Occasionally, he'll stop the car for a change of pace.
When not driving, the blond-haired Crowley sits in his parked car, amid a bank of flashing and beeping machines, watching the vehicles and pedestrians streaming by. He says he's always sure to stay on guard for anything unusual.
The HUPD radio hums in the background, rattling off an endless barrage of codes, car numbers and static. The stream of white noise is interrupted only by the crooning of the Bryan Adams and the Blues Traveler tunes playing on the radio.
Sitting in the Spartan vehicle, pressed against the blue cloth seats and listening to a strange combination of static and soft rock seems incongruous with the wild West image most have of crime-fighting.
Day-to-day, working on the HUPD may not live up to the thrill of the "COPS" television show. But Harvard police officers say they don't mind.

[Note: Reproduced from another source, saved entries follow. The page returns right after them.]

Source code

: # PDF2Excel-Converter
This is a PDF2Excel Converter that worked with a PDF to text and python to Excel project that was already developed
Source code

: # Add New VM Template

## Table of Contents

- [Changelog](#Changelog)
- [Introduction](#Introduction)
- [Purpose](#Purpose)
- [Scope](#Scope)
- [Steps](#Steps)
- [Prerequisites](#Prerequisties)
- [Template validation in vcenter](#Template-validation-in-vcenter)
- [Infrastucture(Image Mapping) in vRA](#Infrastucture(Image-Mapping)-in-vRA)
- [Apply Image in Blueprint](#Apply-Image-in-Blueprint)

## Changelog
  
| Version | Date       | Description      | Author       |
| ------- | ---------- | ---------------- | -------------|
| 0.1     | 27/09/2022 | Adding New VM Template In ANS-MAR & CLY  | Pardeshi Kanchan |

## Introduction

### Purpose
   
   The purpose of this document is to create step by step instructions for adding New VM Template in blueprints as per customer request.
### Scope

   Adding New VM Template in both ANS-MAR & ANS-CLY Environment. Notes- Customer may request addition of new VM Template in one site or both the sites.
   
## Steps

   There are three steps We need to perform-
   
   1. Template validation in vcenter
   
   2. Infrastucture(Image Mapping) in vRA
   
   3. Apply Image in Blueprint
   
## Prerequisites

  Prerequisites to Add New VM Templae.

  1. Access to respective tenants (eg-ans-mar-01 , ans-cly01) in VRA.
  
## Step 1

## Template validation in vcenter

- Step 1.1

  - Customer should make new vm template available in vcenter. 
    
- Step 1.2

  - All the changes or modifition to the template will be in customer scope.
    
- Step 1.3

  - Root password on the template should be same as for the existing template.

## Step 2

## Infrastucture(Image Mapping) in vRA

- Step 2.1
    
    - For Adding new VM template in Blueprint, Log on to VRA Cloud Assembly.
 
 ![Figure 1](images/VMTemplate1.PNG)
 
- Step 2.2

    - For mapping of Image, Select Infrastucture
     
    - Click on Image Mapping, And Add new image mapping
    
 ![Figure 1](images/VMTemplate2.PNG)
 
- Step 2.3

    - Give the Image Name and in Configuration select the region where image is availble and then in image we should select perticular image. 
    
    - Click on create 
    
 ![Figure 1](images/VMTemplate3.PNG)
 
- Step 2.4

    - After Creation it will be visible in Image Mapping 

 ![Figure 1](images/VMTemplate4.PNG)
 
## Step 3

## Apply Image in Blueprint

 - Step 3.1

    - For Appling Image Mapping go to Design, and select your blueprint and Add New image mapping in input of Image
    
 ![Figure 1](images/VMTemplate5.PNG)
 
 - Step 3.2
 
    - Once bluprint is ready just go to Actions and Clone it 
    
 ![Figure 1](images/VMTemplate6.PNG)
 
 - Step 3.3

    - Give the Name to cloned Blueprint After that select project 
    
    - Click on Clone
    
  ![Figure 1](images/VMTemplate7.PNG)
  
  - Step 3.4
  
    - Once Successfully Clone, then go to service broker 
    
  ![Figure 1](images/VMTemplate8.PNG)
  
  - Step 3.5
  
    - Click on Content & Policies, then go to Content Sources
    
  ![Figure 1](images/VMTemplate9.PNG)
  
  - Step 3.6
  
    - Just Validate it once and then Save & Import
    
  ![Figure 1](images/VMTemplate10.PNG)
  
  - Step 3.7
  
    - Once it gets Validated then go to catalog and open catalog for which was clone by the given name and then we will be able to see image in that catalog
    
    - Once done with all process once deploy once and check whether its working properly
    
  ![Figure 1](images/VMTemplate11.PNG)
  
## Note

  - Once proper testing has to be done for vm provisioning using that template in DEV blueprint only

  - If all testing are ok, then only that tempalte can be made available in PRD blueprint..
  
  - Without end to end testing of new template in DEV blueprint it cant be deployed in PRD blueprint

Sgt. James McCarthy says he does not regret working for a department that does not see a lot of action.
"They can keep it in New York City," McCarthy says. "I'm happy where I am. I've seen enough action."
If the action picks up, it does so after midnight according to McCarthy, "when people have had a few drinks in them."
"Any call that gets your adrenaline going--a fight in progress, an emergency call--that's kind of fun," he says.
The kind of incidents cops deal with, the officers say, range from the exciting to the benign, to the absurd.
Crowley recalls being parked in front of Holyoke Center one night, when a woman came hurrying out of the arcade and hopped in the back seat. Thinking the cruiser was a taxi, she told Crowley where to drive her.
Crowley looked back at her in disbelief.
The woman repeated her directions and only then did she notice his uniform.
Embarrassed, the lady tried to quickly exit the car, but as is the case in most police cars, the back doors cannot be opened from the inside.
Crowley got up, and opened the door for her to leave.